Ensino de leitura de textos literários: a posição do educador na esfera pública(1)
Marcelo Chiaretto
Marcelo Chiaretto é doutor em Literatura Comparada pela Faculdade de Letras
da UFMG, professor na mesma Faculdade e no COLTEC/UFMG e membro do Programa
A tela e o texto.
Resumo
Este artigo pretende analisar perspectivas de trabalho do professor
de leitura de textos literários na esfera pública contemporânea.
Conforme uma proposta de gestão democrática, a sala de aula funcionaria
assim como um prolongamento da esfera pública tradicional, uma vez que os alunos,
tendo como ponto disjuntor a leitura de um texto literário, teriam chance de
explorar suas idéias em uma situação de prática social discursiva, como um
debate aberto às diferenças sociais e políticas.
Palavras-chave: ensino de leitura de textos literários, políticas públicas de educação.
Trabalhar com um suposto poder imaterial como a literatura é, para muitos profissionais,
semear, plantar, colher e abandonar uma terra sem dono. Segundo Umberto Eco,
estamos rodeados de poderes imateriais, que não se restringem aos chamados valores
espirituais, como o das doutrinas religiosas. E entre esses poderes pode-se incluir
também o da tradição literária, isto é, do complexo de textos que a humanidade produziu e
produz, não com fins práticos, mas gratia sui, por amor a si mesma, e que são lidos por
prazer, elevação espiritual ou para ampliar os conhecimentos(1).
Se for verdade que os objetos literários são imateriais em parte, pois geralmente se encarnam
em veículos de papel, houve um tempo em que eles se encarnavam na voz de quem recordava a
tradição oral de toda uma comunidade.
Essa é uma finalidade absolutamente oportuna para o texto
literário. No processo de se pensar as razões da falta de leitura, convém perceber que,
no caso específico do texto literário, há uma despolitização acentuada dos estudiosos
em vista da urgente necessidade de mais e mais ponderações.

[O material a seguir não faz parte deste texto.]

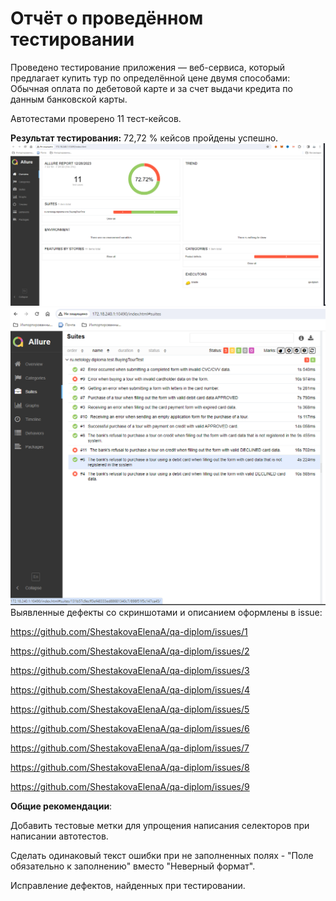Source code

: # Отчёт о проведённом тестировании
Проведено тестирование приложения — веб-сервиса, который предлагает купить тур по определённой цене двумя способами:
Обычная оплата по дебетовой карте и за счет выдачи кредита по данным банковской карты.

Автотестами проверено 11 тест-кейсов.

**Результат тестирования:** 72,72 % кейсов пройдены успешно.
![img_1.png](img_1.png)
![img_2.png](img_2.png)
Выявленные дефекты со скриншотами и описанием оформлены в issue:

https://github.com/ShestakovaElenaA/qa-diplom/issues/1

https://github.com/ShestakovaElenaA/qa-diplom/issues/2

https://github.com/ShestakovaElenaA/qa-diplom/issues/3

https://github.com/ShestakovaElenaA/qa-diplom/issues/4

https://github.com/ShestakovaElenaA/qa-diplom/issues/5

https://github.com/ShestakovaElenaA/qa-diplom/issues/6

https://github.com/ShestakovaElenaA/qa-diplom/issues/7

https://github.com/ShestakovaElenaA/qa-diplom/issues/8

https://github.com/ShestakovaElenaA/qa-diplom/issues/9

**Общие рекомендации**:

Добавить тестовые метки для упрощения написания селекторов при написании автотестов.

Сделать одинаковый текст ошибки при не заполненных полях - "Поле обязательно к заполнению" вместо "Неверный формат".

Исправление дефектов, найденных при тестировании.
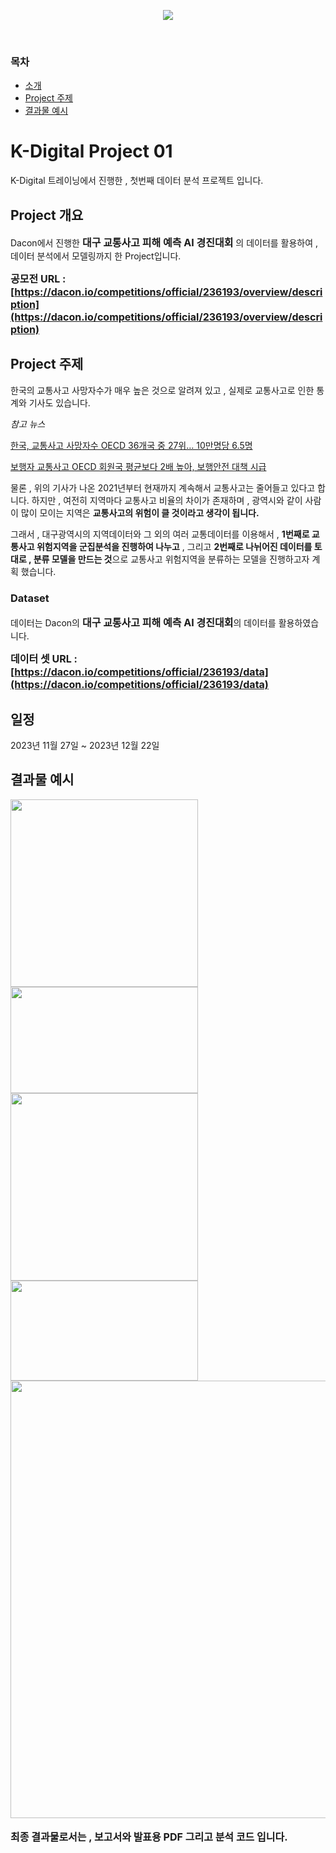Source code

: <p align='center'>
    <img src="/kkh3363/K-digital project 01.png">
</p>
<br>

### 목차
- [소개](#intro)
- [Project 주제](#subject)
- [결과물 예시](#result)

# K-Digital Project 01

K-Digital 트레이닝에서 진행한 , 첫번째 데이터 분석 프로젝트 입니다.

## <a id='intro'>Project 개요</a>

Dacon에서 진행한 <font size="3"><b>대구 교통사고 피해 예측 AI 경진대회</b></font> 의 데이터를 활용하여 , 데이터 분석에서 모델링까지 한 Project입니다.

<font size="3"><b>공모전 URL : [https://dacon.io/competitions/official/236193/overview/description](https://dacon.io/competitions/official/236193/overview/description)</b></font>

## <a id='subject'>Project 주제</a>

한국의 교통사고 사망자수가 매우 높은 것으로 알려져 있고 , 실제로 교통사고로 인한 통계와 기사도 있습니다.

_참고 뉴스_

[한국, 교통사고 사망자수 OECD 36개국 중 27위… 10만명당 6.5명](https://www.safetynews.co.kr/news/articleView.html?idxno=209365)

[보행자 교통사고 OECD 회원국 평균보다 2배 높아, 보행안전 대책 시급](https://m.boannews.com/html/detail.html?tab_type=1&idx=103316)

물론 , 위의 기사가 나온 2021년부터 현재까지 계속해서 교통사고는 줄어들고 있다고 합니다. 하지만 , 여전히 지역마다 교통사고 비율의 차이가 존재하며 , 광역시와 같이 사람이 많이 모이는 지역은 <b>교통사고의 위험이 클 것이라고 생각이 됩니다.</b>

그래서 , 대구광역시의 지역데이터와 그 외의 여러 교통데이터를 이용해서 , <b>1번째로 교통사고 위험지역을 군집분석을 진행하여 나누고</b> , 그리고 <b>2번째로 나뉘어진 데이터를 토대로 , 분류 모델을 만드는 것</b>으로 교통사고 위험지역을 분류하는 모델을 진행하고자 계획 했습니다.

### Dataset
데이터는 Dacon의 <font size="3"><b>대구 교통사고 피해 예측 AI 경진대회</b></font>의 데이터를 활용하였습니다.

<font size="3"><b>데이터 셋 URL : [https://dacon.io/competitions/official/236193/data](https://dacon.io/competitions/official/236193/data)</b></font>

## 일정
2023년 11월 27일 ~ 2023년 12월 22일

## <a id='result'>결과물 예시</a>
<img src="/kkh3363/pdf_1.png" width="300">
<img src="/kkh3363/pdf_2.png" width="300" height="170">
<img src="/kkh3363/pdf_3.png" width="300">
<img src="/kkh3363/pdf_4.png" width="300" height="160">
<img src="/kkh3363/result_1.png" width="605" height="700">
<br>
<br>
<font size="3"><b>최종 결과물로서는 , 보고서와 발표용 PDF 그리고 분석 코드 입니다.</b></font>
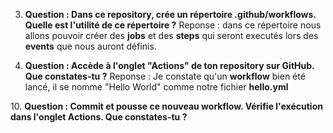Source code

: 3. **Question : Dans ce repository, crée un répertoire .github/workflows. Quelle est l'utilité de ce répertoire ?**
    Reponse : dans ce répertoire nous allons pouvoir créer des **jobs** et des **steps** qui seront executés lors des **events** que nous auront définis.

8.  **Question :​ Accède à l'onglet "Actions" de ton repository sur GitHub. Que constates-tu ?**
    Reponse : Je constate qu'un **workflow**  bien été lancé, il se nomme "Hello World" comme notre fichier **hello.yml** 

10.​  **Question : Commit et pousse ce nouveau workflow. Vérifie l'exécution dans l'onglet Actions.​ Que constates-tu ?​**
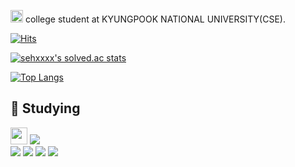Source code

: <a href = "http://cse.knu.ac.kr/main/index.html" target = "_self"><img src="https://user-images.githubusercontent.com/98071131/168649492-72352c11-4ac3-42b9-a987-64f06b5e1776.jpg"  width="20" height="20"></a> college student at KYUNGPOOK NATIONAL UNIVERSITY(CSE).

[![Hits](https://hits.seeyoufarm.com/api/count/incr/badge.svg?url=https%3A%2F%2Fgithub.com%2Fc1oud99&count_bg=%231DD4A1&title_bg=%233DA1C8&icon=&icon_color=%23510E0E&title=hits&edge_flat=false)](https://hits.seeyoufarm.com)

[![sehxxxx's solved.ac stats](https://github-readme-solvedac.hyp3rflow.vercel.app/api/?handle=sehxxxx)](https://solved.ac/profile/sehxxxx)

[![Top Langs](https://github-readme-stats.vercel.app/api/top-langs/?username=c1oud99&layout=compact)](https://github.com/c1oud99/github-readme-stats)

## 📝  Studying 
<img src="https://img.shields.io/badge/C-A8B9CC?style=flat-square&logo=C&logoColor=white" height = "27"> <img src="https://img.shields.io/badge/Python-3776AB?style=for-the-badge&logo=Python&logoColor=white"><br>
<img src="https://img.shields.io/badge/HTML5-E34F26?style=for-the-badge&logo=HTML5&logoColor=black"> <img src="https://img.shields.io/badge/CSS3-1572B6?style=for-the-badge&logo=CSS3&logoColor=white"> <img src="https://img.shields.io/badge/JavaScript-F7DF1E?style=for-the-badge&logo=JavaScript&logoColor=white">
<img src="https://img.shields.io/badge/jQuery-0769AD?style=for-the-badge&logo=jQuery&logoColor=black">

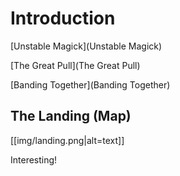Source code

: # Introduction

[Unstable Magick](Unstable Magick)

[The Great Pull](The Great Pull)

[Banding Together](Banding Together)

## The Landing (Map)
[[img/landing.png|alt=text]]

Interesting!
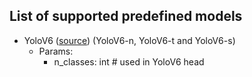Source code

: ## List of supported predefined models
- YoloV6 ([source](https://github.com/meituan/YOLOv6/tree/725913050e15a31cd091dfd7795a1891b0524d35)) (YoloV6-n, YoloV6-t and YoloV6-s)
  - Params:
    - n_classes: int # used in YoloV6 head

Hoje, se se pensar no terreno
político, vê-se que o ensino de literatura já assumiu um fim prático e é provável,
portanto, que se trata hoje muito mais do controle da “funcionalidade” da literatura
que de acabar com seu ensino, como defendem abertamente as propostas educacionais
inscritas nos novos Parâmetros Curriculares Nacionais.
Trata-se — e isto é fundamental — de não esquecer que o objetivo possível na
contemporaneidade é aprimorar os controles, buscando não paralisar o que Umberto
Eco chamou de “ampliação dos conhecimentos”. O professor de literatura por seu lado,
hoje decididamente um professor de leitura de textos literários, não pode prescindir
do debate público, dos benefícios de uma democracia de opinião pública instalada em
sala de aula, na qual os alunos não teriam alternativa senão prestar atenção nas
opiniões, nos elementos participativos. Nessa perspectiva, o “controle da funcionalidade”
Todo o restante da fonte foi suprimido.